Alexander Seger : 67 États. Une cinquantaine d'entre eux ont directement ratifié la convention de Budapest. Le dernier à l'avoir fait est la principauté d'Andorre. Les autres sont observateurs mais se sont formellement engagés à la respecter. Cela dépasse largement les frontières de l'Europe puisque les États-Unis, le Canada, le Japon, l'Australie, la République dominicaine, l'île Maurice, le Sri Lanka et (bientôt) même les îles Tonga en font partie. J'ajouterai que plus de 70 pays supplémentaires ont pris la convention comme source d'inspiration pour élaborer leur législation interne.

Que prévoit précisément cette convention sur la cybercriminalité ?

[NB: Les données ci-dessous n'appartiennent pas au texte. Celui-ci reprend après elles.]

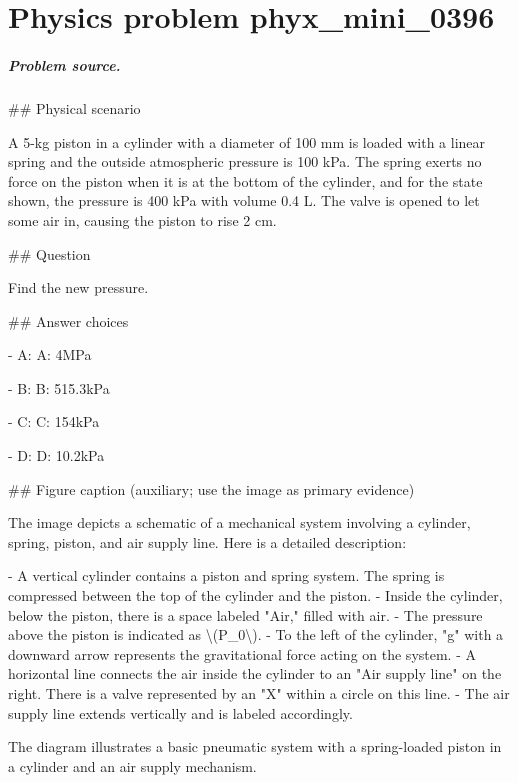 
\chapter{Physics problem phyx\_mini\_0396}
\label{ch:PhyXMiniProblems_problem_phyx_mini_0396}

\paragraph{Problem source.}
\#\# Physical scenario

A 5-kg piston in a cylinder with a diameter of 100 mm is loaded with a linear spring and the outside atmospheric pressure is 100 kPa. The spring exerts no force on the piston when it is at the bottom of the cylinder, and for the state shown, the pressure is 400 kPa with volume 0.4 L. The valve is opened to let some air in, causing the piston to rise 2 cm.

\#\# Question

Find the new pressure.

\#\# Answer choices

- A: A: 4MPa

- B: B: 515.3kPa

- C: C: 154kPa

- D: D: 10.2kPa

\#\# Figure caption (auxiliary; use the image as primary evidence)

The image depicts a schematic of a mechanical system involving a cylinder, spring, piston, and air supply line. Here is a detailed description:

- A vertical cylinder contains a piston and spring system. The spring is compressed between the top of the cylinder and the piston.
- Inside the cylinder, below the piston, there is a space labeled "Air," filled with air.
- The pressure above the piston is indicated as \textbackslash{}(P\_0\textbackslash{}).
- To the left of the cylinder, "g" with a downward arrow represents the gravitational force acting on the system.
- A horizontal line connects the air inside the cylinder to an "Air supply line" on the right. There is a valve represented by an "X" within a circle on this line.
- The air supply line extends vertically and is labeled accordingly.

The diagram illustrates a basic pneumatic system with a spring-loaded piston in a cylinder and an air supply mechanism.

Ce texte est à ce jour le premier et le seul traité international sur la question. Il vise à lutter plus efficacement contre les délits informatiques : ceux commis sur Internet ou qui ont utilisé des outils numériques. Qu'il s'agisse d'infractions portant atteinte aux droits d'auteurs, de la fraude liée à l'informatique, de la pornographie enfantine ou encore des infractions liées à la sécurité des réseaux. Le principal objectif du traité, énoncé dans son préambule, est de poursuivre "une politique pénale commune destinée à protéger la société contre le cybercrime, notamment par l'adoption d'une législation appropriée et la stimulation de la coopération internationale". Cette convention encourage ainsi les États signataires à adopter des réglementations susceptibles d'améliorer les techniques d'enquêtes et à s'entraider contre une menace qui dépasse de très loin les frontières étatiques traditionnelles. La convention contient également une série de pouvoirs de procédures, tels que la perquisition de réseaux informatiques et l'interception.

À quelle régularité se réunissent les représentants des États concernés ?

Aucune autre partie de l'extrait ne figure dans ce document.